I thought that my grandma wrote this poem for my papa, but I have recently been informed that I was incorrect. The poem was actually written by a woman named Elise Maclay, and published in a book called Green Winter: Celebrations of Old Age. A lovely reader named Shauna let me know that I didn’t have it properly credited, so I’m updating that now! My grandma, Barbara Joyce, did create a beautiful piece of art with that poem amidst a hand-painted floral border, though. She had it framed and gave it to my papa sometime before I was born, or maybe when I was really little. I love it, and think it’s one of the most poignant things my grandma ever created. From what I understand, though, my papa wasn’t so keen on it. I don’t think he appreciated being reminded of his senior citizen status! :) I wonder if he knew that she didn’t write it? He might have liked it more if he knew it wasn’t specifically about him, I dunno. Regardless, my grandparents were madly in love with one another until they died, and their relationship is something that I hope to find for myself someday. They bitched and bickered almost every single day and I think their love grew with every hour together.
How good he is,
My husband of so many years.
Tears come to my eyes,
When I see how crepey his neck has become.

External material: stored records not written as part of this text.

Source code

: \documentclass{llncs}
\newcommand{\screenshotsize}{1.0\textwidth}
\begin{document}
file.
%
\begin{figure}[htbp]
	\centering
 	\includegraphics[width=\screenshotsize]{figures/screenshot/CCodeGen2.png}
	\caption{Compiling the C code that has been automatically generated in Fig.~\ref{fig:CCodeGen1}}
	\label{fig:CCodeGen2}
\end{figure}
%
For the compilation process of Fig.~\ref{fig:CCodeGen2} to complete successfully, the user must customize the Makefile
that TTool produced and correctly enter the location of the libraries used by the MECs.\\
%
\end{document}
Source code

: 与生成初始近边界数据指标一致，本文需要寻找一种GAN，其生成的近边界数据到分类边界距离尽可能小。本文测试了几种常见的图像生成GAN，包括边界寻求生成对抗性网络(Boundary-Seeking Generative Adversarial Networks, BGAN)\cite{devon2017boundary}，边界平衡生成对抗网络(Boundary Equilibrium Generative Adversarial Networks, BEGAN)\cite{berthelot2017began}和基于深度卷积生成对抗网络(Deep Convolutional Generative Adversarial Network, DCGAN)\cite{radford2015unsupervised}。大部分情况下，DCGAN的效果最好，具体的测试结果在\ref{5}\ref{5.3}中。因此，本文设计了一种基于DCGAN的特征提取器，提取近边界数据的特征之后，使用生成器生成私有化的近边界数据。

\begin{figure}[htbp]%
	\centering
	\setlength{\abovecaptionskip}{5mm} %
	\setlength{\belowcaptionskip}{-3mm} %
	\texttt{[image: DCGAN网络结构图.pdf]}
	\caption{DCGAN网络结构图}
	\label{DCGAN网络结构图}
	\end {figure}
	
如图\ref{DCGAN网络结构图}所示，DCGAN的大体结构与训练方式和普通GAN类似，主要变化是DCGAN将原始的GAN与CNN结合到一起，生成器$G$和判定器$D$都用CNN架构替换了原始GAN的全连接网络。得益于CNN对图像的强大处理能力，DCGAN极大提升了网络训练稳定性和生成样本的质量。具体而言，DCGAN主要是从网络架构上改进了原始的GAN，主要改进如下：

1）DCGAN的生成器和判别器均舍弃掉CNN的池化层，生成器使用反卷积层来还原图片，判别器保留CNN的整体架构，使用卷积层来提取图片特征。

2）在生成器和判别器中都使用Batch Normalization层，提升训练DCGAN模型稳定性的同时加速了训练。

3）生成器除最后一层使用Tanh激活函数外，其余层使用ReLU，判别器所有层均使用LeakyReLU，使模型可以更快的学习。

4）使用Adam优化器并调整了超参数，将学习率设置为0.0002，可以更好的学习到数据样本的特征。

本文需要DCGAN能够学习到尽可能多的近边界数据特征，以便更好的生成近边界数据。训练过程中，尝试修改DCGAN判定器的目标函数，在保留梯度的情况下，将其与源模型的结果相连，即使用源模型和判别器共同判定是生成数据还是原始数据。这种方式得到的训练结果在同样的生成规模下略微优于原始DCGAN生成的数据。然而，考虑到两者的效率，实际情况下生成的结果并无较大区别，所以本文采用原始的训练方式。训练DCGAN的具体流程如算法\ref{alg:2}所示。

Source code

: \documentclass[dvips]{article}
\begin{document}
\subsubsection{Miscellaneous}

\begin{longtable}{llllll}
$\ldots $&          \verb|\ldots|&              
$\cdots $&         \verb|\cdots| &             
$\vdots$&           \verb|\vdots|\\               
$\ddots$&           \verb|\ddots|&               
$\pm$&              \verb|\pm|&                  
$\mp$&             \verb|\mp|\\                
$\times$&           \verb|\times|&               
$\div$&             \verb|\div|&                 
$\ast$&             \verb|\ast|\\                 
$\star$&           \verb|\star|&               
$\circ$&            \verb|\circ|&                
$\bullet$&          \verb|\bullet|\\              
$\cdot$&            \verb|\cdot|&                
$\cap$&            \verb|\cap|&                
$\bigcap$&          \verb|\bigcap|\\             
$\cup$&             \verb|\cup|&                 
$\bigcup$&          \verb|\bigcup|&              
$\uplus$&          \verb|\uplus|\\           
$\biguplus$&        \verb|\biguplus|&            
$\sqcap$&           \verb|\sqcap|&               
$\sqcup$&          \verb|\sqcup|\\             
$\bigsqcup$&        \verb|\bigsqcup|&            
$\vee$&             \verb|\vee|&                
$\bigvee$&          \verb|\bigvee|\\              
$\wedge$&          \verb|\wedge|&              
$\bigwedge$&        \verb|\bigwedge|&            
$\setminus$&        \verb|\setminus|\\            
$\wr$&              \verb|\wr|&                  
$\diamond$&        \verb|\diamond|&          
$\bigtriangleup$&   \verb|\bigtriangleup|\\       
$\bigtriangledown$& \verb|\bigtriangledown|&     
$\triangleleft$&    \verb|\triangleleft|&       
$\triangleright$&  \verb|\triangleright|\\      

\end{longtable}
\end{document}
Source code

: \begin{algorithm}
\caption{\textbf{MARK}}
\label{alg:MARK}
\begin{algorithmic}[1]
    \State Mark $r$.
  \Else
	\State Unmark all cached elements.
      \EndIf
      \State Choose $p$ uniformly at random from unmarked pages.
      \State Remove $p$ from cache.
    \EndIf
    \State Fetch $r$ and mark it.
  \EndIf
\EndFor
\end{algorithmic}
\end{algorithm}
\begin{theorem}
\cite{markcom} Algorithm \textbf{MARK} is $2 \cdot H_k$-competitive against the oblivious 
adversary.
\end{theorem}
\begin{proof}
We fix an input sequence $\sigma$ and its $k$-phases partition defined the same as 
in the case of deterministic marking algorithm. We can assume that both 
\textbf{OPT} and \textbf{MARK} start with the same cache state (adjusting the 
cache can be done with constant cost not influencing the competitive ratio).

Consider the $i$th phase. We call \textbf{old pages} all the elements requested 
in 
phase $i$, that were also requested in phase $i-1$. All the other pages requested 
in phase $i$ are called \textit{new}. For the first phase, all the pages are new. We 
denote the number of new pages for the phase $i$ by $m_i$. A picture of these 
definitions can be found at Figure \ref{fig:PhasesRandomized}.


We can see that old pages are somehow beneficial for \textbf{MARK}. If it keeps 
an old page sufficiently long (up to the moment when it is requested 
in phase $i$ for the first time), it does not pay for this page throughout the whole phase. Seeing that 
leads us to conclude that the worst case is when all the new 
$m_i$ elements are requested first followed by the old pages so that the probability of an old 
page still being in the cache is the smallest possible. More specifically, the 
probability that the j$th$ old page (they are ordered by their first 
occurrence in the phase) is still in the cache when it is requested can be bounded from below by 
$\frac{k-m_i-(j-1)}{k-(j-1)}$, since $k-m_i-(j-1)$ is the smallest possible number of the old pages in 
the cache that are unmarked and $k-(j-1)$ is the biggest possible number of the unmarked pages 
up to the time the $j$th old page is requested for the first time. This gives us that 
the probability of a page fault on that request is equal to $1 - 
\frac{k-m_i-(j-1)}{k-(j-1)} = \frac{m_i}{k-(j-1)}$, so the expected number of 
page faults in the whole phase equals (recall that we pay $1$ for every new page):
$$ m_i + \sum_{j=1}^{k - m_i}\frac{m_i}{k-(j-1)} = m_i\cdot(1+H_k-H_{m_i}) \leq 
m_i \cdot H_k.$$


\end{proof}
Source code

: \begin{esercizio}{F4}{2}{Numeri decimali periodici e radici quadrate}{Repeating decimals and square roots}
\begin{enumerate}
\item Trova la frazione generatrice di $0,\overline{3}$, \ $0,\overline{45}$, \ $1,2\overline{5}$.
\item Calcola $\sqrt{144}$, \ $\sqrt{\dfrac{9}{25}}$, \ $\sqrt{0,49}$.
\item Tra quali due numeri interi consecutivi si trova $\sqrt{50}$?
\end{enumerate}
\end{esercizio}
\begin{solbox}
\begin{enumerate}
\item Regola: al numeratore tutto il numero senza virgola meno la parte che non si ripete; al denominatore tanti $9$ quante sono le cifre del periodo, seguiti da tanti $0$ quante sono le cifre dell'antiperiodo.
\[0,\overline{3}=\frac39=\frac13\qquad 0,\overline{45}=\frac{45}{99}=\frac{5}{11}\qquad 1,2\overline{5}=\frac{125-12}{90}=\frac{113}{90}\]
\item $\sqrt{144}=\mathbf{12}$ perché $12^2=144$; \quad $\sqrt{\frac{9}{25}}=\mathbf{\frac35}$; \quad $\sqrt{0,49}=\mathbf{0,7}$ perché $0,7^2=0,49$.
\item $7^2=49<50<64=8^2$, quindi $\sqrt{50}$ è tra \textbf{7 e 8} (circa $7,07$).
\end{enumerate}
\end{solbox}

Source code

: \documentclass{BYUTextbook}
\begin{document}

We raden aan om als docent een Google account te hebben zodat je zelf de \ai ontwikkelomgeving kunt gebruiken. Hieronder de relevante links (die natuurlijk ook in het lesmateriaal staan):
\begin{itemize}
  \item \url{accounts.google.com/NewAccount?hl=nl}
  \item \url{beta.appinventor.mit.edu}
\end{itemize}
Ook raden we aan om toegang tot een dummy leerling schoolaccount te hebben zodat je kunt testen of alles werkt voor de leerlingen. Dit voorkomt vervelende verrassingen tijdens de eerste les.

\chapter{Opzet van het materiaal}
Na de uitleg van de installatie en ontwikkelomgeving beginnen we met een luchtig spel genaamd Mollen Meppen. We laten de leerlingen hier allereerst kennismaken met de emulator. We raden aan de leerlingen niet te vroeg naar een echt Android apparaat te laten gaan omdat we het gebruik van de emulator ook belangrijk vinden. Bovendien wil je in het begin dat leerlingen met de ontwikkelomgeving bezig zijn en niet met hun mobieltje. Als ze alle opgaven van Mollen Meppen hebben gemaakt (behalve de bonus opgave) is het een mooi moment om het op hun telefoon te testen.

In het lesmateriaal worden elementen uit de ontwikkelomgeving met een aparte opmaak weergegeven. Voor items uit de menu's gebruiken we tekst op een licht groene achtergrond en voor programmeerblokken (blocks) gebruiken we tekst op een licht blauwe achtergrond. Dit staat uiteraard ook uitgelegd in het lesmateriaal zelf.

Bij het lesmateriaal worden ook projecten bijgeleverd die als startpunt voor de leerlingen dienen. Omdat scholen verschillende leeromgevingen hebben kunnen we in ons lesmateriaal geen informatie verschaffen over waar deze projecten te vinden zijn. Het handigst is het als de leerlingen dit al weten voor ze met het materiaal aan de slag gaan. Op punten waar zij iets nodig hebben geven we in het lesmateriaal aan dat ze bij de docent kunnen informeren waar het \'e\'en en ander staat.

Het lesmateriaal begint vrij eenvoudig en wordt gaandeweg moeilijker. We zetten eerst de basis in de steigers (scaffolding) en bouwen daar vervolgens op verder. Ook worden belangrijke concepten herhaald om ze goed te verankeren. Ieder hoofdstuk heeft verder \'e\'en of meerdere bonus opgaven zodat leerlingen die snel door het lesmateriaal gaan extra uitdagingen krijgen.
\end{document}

How bravely he tries to straighten up.
Once his jaw was hard and he stood tall
With no effort;
It is as if his body had been sabotaged
One dark night
By some unseen enemy.
I know he feels that way.
Yet, when I look at him today,
I feel far more tender toward him
Thank I ever did when he was young and strong
And seemingly invulnerable.
O my dear old friend-lover,
Can it help you to know,
Can it help you to hear,
That not only as you were but as you are
You are to me
My favorite part is when she describes him as her “dear old friend-lover, time-ravaged, fellow-traveling, camouflaged boy”. RIP Papa and Grandma, I love you and miss you!